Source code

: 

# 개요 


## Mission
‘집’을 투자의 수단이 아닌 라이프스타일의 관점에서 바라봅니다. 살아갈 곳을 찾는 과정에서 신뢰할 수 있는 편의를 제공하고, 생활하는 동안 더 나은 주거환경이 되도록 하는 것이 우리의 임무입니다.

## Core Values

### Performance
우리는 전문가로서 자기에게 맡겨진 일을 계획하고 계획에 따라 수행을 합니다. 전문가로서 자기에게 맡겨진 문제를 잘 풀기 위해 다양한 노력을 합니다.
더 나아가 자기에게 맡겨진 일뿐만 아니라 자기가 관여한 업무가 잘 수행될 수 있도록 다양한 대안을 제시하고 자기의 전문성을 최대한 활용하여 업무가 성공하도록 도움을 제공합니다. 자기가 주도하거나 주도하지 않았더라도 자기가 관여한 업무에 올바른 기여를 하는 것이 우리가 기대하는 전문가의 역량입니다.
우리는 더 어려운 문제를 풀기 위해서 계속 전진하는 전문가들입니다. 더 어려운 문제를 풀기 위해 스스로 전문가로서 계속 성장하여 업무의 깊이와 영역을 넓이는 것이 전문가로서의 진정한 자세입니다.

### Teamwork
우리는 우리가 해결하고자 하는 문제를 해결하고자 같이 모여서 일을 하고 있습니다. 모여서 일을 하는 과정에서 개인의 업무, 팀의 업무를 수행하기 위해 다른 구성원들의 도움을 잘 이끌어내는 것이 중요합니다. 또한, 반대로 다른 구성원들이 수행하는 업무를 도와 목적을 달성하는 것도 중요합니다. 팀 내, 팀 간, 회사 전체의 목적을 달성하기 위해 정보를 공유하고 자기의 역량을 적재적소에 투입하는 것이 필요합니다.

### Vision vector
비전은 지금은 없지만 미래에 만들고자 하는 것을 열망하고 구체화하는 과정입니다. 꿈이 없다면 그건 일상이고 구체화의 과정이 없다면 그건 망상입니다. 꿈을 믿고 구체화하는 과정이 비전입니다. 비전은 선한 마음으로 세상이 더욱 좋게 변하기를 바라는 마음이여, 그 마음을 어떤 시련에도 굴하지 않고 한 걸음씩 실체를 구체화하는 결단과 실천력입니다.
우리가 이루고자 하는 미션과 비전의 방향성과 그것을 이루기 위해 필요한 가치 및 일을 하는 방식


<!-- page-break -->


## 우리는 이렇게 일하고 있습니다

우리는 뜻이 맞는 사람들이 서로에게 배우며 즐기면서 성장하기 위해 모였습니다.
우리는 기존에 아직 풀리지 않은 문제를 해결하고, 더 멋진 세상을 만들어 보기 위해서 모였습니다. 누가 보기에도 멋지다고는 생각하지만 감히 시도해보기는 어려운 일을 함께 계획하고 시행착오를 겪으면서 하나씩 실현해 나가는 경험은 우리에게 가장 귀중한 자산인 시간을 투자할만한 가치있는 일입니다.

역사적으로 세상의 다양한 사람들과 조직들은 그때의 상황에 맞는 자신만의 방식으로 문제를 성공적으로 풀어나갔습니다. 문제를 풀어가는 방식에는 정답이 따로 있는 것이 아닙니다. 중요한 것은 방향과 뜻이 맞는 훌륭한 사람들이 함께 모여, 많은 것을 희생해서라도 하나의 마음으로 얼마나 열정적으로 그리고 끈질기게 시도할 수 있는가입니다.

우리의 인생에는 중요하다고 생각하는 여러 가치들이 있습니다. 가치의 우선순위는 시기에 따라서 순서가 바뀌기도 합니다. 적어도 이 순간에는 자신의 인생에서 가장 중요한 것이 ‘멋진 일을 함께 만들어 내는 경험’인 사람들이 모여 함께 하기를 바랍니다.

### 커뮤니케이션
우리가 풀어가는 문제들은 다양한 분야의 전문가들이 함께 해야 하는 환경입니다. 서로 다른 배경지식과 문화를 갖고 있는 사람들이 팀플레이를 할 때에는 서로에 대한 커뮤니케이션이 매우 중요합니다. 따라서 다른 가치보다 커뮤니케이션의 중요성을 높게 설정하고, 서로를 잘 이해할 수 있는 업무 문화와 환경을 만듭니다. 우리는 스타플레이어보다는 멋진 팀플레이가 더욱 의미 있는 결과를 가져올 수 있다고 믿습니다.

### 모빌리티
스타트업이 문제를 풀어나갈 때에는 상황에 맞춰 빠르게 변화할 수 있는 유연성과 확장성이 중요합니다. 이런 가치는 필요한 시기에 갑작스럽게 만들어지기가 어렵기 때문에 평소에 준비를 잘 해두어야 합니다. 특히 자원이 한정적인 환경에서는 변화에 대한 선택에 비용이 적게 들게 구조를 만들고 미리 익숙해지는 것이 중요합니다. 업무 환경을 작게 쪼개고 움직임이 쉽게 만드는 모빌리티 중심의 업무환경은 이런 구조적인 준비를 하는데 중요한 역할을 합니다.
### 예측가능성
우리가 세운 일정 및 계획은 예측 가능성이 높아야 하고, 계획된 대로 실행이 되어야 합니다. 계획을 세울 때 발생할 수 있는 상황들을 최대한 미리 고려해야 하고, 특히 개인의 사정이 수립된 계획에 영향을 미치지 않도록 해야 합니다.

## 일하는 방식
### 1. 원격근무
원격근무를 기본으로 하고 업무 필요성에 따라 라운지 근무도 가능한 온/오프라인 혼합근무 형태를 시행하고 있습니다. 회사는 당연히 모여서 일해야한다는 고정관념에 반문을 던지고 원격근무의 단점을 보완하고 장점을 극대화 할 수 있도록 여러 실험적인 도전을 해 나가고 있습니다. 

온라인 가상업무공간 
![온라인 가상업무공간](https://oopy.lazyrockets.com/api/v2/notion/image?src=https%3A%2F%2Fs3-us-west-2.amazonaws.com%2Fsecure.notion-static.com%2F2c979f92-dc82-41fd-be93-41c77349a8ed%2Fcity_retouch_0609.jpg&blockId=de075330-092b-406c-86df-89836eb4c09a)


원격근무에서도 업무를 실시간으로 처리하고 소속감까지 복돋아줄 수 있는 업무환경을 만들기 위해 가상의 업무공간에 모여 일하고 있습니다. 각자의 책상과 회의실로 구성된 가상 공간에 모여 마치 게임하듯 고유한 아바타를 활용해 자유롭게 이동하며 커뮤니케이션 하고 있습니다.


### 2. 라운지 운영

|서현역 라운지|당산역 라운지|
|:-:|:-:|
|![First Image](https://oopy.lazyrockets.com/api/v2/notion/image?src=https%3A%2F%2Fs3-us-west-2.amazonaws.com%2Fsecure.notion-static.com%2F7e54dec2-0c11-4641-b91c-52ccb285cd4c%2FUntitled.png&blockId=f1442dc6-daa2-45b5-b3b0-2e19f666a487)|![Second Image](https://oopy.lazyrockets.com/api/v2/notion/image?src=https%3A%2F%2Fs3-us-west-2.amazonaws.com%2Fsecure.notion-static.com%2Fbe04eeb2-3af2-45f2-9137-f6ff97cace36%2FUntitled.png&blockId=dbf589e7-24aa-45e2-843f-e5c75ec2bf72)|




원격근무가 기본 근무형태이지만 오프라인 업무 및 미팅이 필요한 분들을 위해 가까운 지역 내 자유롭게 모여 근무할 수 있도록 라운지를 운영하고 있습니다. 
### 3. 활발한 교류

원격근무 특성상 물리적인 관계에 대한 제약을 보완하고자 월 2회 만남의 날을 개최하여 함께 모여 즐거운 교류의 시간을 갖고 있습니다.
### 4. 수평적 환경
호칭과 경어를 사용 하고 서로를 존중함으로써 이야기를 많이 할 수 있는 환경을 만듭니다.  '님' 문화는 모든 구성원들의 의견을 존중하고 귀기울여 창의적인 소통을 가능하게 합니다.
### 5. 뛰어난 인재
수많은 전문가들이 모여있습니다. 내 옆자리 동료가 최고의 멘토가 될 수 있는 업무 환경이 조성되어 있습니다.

+++

• _What you need to do_
Retype all of the material, keeping each line exact.

• _Completed exercise_
Source code

: 

# 개요 


## Mission
‘집’을 투자의 수단이 아닌 라이프스타일의 관점에서 바라봅니다. 살아갈 곳을 찾는 과정에서 신뢰할 수 있는 편의를 제공하고, 생활하는 동안 더 나은 주거환경이 되도록 하는 것이 우리의 임무입니다.

## Core Values

### Performance
우리는 전문가로서 자기에게 맡겨진 일을 계획하고 계획에 따라 수행을 합니다. 전문가로서 자기에게 맡겨진 문제를 잘 풀기 위해 다양한 노력을 합니다.
더 나아가 자기에게 맡겨진 일뿐만 아니라 자기가 관여한 업무가 잘 수행될 수 있도록 다양한 대안을 제시하고 자기의 전문성을 최대한 활용하여 업무가 성공하도록 도움을 제공합니다. 자기가 주도하거나 주도하지 않았더라도 자기가 관여한 업무에 올바른 기여를 하는 것이 우리가 기대하는 전문가의 역량입니다.
우리는 더 어려운 문제를 풀기 위해서 계속 전진하는 전문가들입니다. 더 어려운 문제를 풀기 위해 스스로 전문가로서 계속 성장하여 업무의 깊이와 영역을 넓이는 것이 전문가로서의 진정한 자세입니다.

### Teamwork
우리는 우리가 해결하고자 하는 문제를 해결하고자 같이 모여서 일을 하고 있습니다. 모여서 일을 하는 과정에서 개인의 업무, 팀의 업무를 수행하기 위해 다른 구성원들의 도움을 잘 이끌어내는 것이 중요합니다. 또한, 반대로 다른 구성원들이 수행하는 업무를 도와 목적을 달성하는 것도 중요합니다. 팀 내, 팀 간, 회사 전체의 목적을 달성하기 위해 정보를 공유하고 자기의 역량을 적재적소에 투입하는 것이 필요합니다.

### Vision vector
비전은 지금은 없지만 미래에 만들고자 하는 것을 열망하고 구체화하는 과정입니다. 꿈이 없다면 그건 일상이고 구체화의 과정이 없다면 그건 망상입니다. 꿈을 믿고 구체화하는 과정이 비전입니다. 비전은 선한 마음으로 세상이 더욱 좋게 변하기를 바라는 마음이여, 그 마음을 어떤 시련에도 굴하지 않고 한 걸음씩 실체를 구체화하는 결단과 실천력입니다.
우리가 이루고자 하는 미션과 비전의 방향성과 그것을 이루기 위해 필요한 가치 및 일을 하는 방식


<!-- page-break -->


## 우리는 이렇게 일하고 있습니다

우리는 뜻이 맞는 사람들이 서로에게 배우며 즐기면서 성장하기 위해 모였습니다.
우리는 기존에 아직 풀리지 않은 문제를 해결하고, 더 멋진 세상을 만들어 보기 위해서 모였습니다. 누가 보기에도 멋지다고는 생각하지만 감히 시도해보기는 어려운 일을 함께 계획하고 시행착오를 겪으면서 하나씩 실현해 나가는 경험은 우리에게 가장 귀중한 자산인 시간을 투자할만한 가치있는 일입니다.

역사적으로 세상의 다양한 사람들과 조직들은 그때의 상황에 맞는 자신만의 방식으로 문제를 성공적으로 풀어나갔습니다. 문제를 풀어가는 방식에는 정답이 따로 있는 것이 아닙니다. 중요한 것은 방향과 뜻이 맞는 훌륭한 사람들이 함께 모여, 많은 것을 희생해서라도 하나의 마음으로 얼마나 열정적으로 그리고 끈질기게 시도할 수 있는가입니다.

우리의 인생에는 중요하다고 생각하는 여러 가치들이 있습니다. 가치의 우선순위는 시기에 따라서 순서가 바뀌기도 합니다. 적어도 이 순간에는 자신의 인생에서 가장 중요한 것이 ‘멋진 일을 함께 만들어 내는 경험’인 사람들이 모여 함께 하기를 바랍니다.

### 커뮤니케이션
우리가 풀어가는 문제들은 다양한 분야의 전문가들이 함께 해야 하는 환경입니다. 서로 다른 배경지식과 문화를 갖고 있는 사람들이 팀플레이를 할 때에는 서로에 대한 커뮤니케이션이 매우 중요합니다. 따라서 다른 가치보다 커뮤니케이션의 중요성을 높게 설정하고, 서로를 잘 이해할 수 있는 업무 문화와 환경을 만듭니다. 우리는 스타플레이어보다는 멋진 팀플레이가 더욱 의미 있는 결과를 가져올 수 있다고 믿습니다.

### 모빌리티
스타트업이 문제를 풀어나갈 때에는 상황에 맞춰 빠르게 변화할 수 있는 유연성과 확장성이 중요합니다. 이런 가치는 필요한 시기에 갑작스럽게 만들어지기가 어렵기 때문에 평소에 준비를 잘 해두어야 합니다. 특히 자원이 한정적인 환경에서는 변화에 대한 선택에 비용이 적게 들게 구조를 만들고 미리 익숙해지는 것이 중요합니다. 업무 환경을 작게 쪼개고 움직임이 쉽게 만드는 모빌리티 중심의 업무환경은 이런 구조적인 준비를 하는데 중요한 역할을 합니다.
### 예측가능성
우리가 세운 일정 및 계획은 예측 가능성이 높아야 하고, 계획된 대로 실행이 되어야 합니다. 계획을 세울 때 발생할 수 있는 상황들을 최대한 미리 고려해야 하고, 특히 개인의 사정이 수립된 계획에 영향을 미치지 않도록 해야 합니다.

## 일하는 방식
### 1. 원격근무
원격근무를 기본으로 하고 업무 필요성에 따라 라운지 근무도 가능한 온/오프라인 혼합근무 형태를 시행하고 있습니다. 회사는 당연히 모여서 일해야한다는 고정관념에 반문을 던지고 원격근무의 단점을 보완하고 장점을 극대화 할 수 있도록 여러 실험적인 도전을 해 나가고 있습니다. 

온라인 가상업무공간 
![온라인 가상업무공간](https://oopy.lazyrockets.com/api/v2/notion/image?src=https%3A%2F%2Fs3-us-west-2.amazonaws.com%2Fsecure.notion-static.com%2F2c979f92-dc82-41fd-be93-41c77349a8ed%2Fcity_retouch_0609.jpg&blockId=de075330-092b-406c-86df-89836eb4c09a)


원격근무에서도 업무를 실시간으로 처리하고 소속감까지 복돋아줄 수 있는 업무환경을 만들기 위해 가상의 업무공간에 모여 일하고 있습니다. 각자의 책상과 회의실로 구성된 가상 공간에 모여 마치 게임하듯 고유한 아바타를 활용해 자유롭게 이동하며 커뮤니케이션 하고 있습니다.


### 2. 라운지 운영

|서현역 라운지|당산역 라운지|
|:-:|:-:|
|![First Image](https://oopy.lazyrockets.com/api/v2/notion/image?src=https%3A%2F%2Fs3-us-west-2.amazonaws.com%2Fsecure.notion-static.com%2F7e54dec2-0c11-4641-b91c-52ccb285cd4c%2FUntitled.png&blockId=f1442dc6-daa2-45b5-b3b0-2e19f666a487)|![Second Image](https://oopy.lazyrockets.com/api/v2/notion/image?src=https%3A%2F%2Fs3-us-west-2.amazonaws.com%2Fsecure.notion-static.com%2Fbe04eeb2-3af2-45f2-9137-f6ff97cace36%2FUntitled.png&blockId=dbf589e7-24aa-45e2-843f-e5c75ec2bf72)|




원격근무가 기본 근무형태이지만 오프라인 업무 및 미팅이 필요한 분들을 위해 가까운 지역 내 자유롭게 모여 근무할 수 있도록 라운지를 운영하고 있습니다. 
### 3. 활발한 교류

원격근무 특성상 물리적인 관계에 대한 제약을 보완하고자 월 2회 만남의 날을 개최하여 함께 모여 즐거운 교류의 시간을 갖고 있습니다.
### 4. 수평적 환경
호칭과 경어를 사용 하고 서로를 존중함으로써 이야기를 많이 할 수 있는 환경을 만듭니다.  '님' 문화는 모든 구성원들의 의견을 존중하고 귀기울여 창의적인 소통을 가능하게 합니다.
### 5. 뛰어난 인재
수많은 전문가들이 모여있습니다. 내 옆자리 동료가 최고의 멘토가 될 수 있는 업무 환경이 조성되어 있습니다.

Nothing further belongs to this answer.